Your objective - Except for the pictures, reproduce the records word for word.
[Data for review — start]
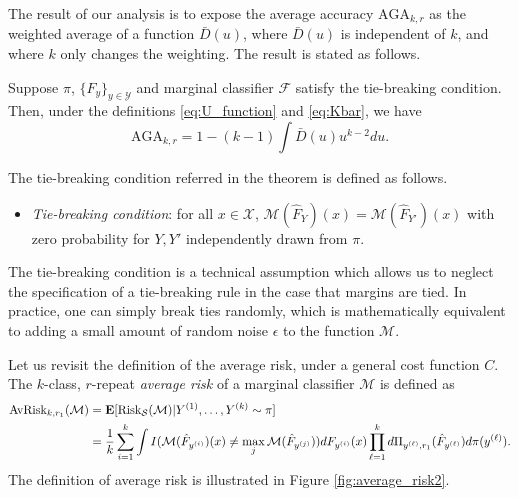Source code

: The result of our analysis is to expose the average accuracy
$\text{AGA}_{k, r}$ as the weighted average of a function
$\bar{D}(u)$, where $\bar{D}(u)$ is independent of $k$, and where $k$
only changes the weighting.  The result is stated as follows.

\begin{theorem}\label{theorem:avrisk_identity}
Suppose $\pi$, $\{F_y\}_{y \in \mathcal{Y}}$ and marginal classifier
$\mathcal{F}$ satisfy the tie-breaking condition.  Then, under the
definitions \eqref{eq:U_function} and \eqref{eq:Kbar}, we have
\begin{equation}\label{eq:avrisk_identity}
\text{AGA}_{k, r} = 1 - (k-1) \int \bar{D}(u) u^{k-2} du.
\end{equation}
\end{theorem}

The tie-breaking condition referred in the theorem is defined as follows.
\begin{itemize}
\item 
\emph{Tie-breaking condition}: for all $x \in \mathcal{X}$,
$\mathcal{M}(\hat{F}_Y)(x) = \mathcal{M}(\hat{F}_{Y'})(x)$
with zero probability for $Y, Y'$ independently drawn from $\pi$.
\end{itemize}
The tie-breaking condition is a technical assumption which allows us
to neglect the specification of a tie-breaking rule in the case that
margins are tied.  In practice, one can simply break ties randomly,
which is mathematically equivalent to adding a small amount of random
noise $\epsilon$ to the function $\mathcal{M}$.

\iffalse

Let us revisit the definition of the average risk, under a general
cost function $C$.  The $k$-class, $r$-repeat \emph{average risk} of a
marginal classifier $\mathcal{M}$ is defined as
\begin{align*}
\text{AvRisk}_{k,r_1}(\mathcal{M}) &= \textbf{E}[\text{Risk}_{\mathcal{S}}(\mathcal{M})|Y^{(1)}, \hdots, Y^{(k)} \sim \pi]
\\&= \frac{1}{k} \sum_{i=1}^k \int
I(\mathcal{M}(\hat{F}_{y^{(i)}})(x) \neq \max_j
\mathcal{M}(\hat{F}_{y^{(j)}})) dF_{y^{(i)}}(x) \prod_{\ell=1}^k
d\Pi_{y^{(\ell)}, r_1}(\hat{F}_{y^{(\ell)}}) d\pi(y^{(\ell)}).
\end{align*}
The definition of average risk is illustrated in Figure \ref{fig:average_risk2}.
[Data for review — finish]
Problem solution -
Source code

: The result of our analysis is to expose the average accuracy
$\text{AGA}_{k, r}$ as the weighted average of a function
$\bar{D}(u)$, where $\bar{D}(u)$ is independent of $k$, and where $k$
only changes the weighting.  The result is stated as follows.

\begin{theorem}\label{theorem:avrisk_identity}
Suppose $\pi$, $\{F_y\}_{y \in \mathcal{Y}}$ and marginal classifier
$\mathcal{F}$ satisfy the tie-breaking condition.  Then, under the
definitions \eqref{eq:U_function} and \eqref{eq:Kbar}, we have
\begin{equation}\label{eq:avrisk_identity}
\text{AGA}_{k, r} = 1 - (k-1) \int \bar{D}(u) u^{k-2} du.
\end{equation}
\end{theorem}

The tie-breaking condition referred in the theorem is defined as follows.
\begin{itemize}
\item 
\emph{Tie-breaking condition}: for all $x \in \mathcal{X}$,
$\mathcal{M}(\hat{F}_Y)(x) = \mathcal{M}(\hat{F}_{Y'})(x)$
with zero probability for $Y, Y'$ independently drawn from $\pi$.
\end{itemize}
The tie-breaking condition is a technical assumption which allows us
to neglect the specification of a tie-breaking rule in the case that
margins are tied.  In practice, one can simply break ties randomly,
which is mathematically equivalent to adding a small amount of random
noise $\epsilon$ to the function $\mathcal{M}$.

\iffalse

Let us revisit the definition of the average risk, under a general
cost function $C$.  The $k$-class, $r$-repeat \emph{average risk} of a
marginal classifier $\mathcal{M}$ is defined as
\begin{align*}
\text{AvRisk}_{k,r_1}(\mathcal{M}) &= \textbf{E}[\text{Risk}_{\mathcal{S}}(\mathcal{M})|Y^{(1)}, \hdots, Y^{(k)} \sim \pi]
\\&= \frac{1}{k} \sum_{i=1}^k \int
I(\mathcal{M}(\hat{F}_{y^{(i)}})(x) \neq \max_j
\mathcal{M}(\hat{F}_{y^{(j)}})) dF_{y^{(i)}}(x) \prod_{\ell=1}^k
d\Pi_{y^{(\ell)}, r_1}(\hat{F}_{y^{(\ell)}}) d\pi(y^{(\ell)}).
\end{align*}
The definition of average risk is illustrated in Figure \ref{fig:average_risk2}.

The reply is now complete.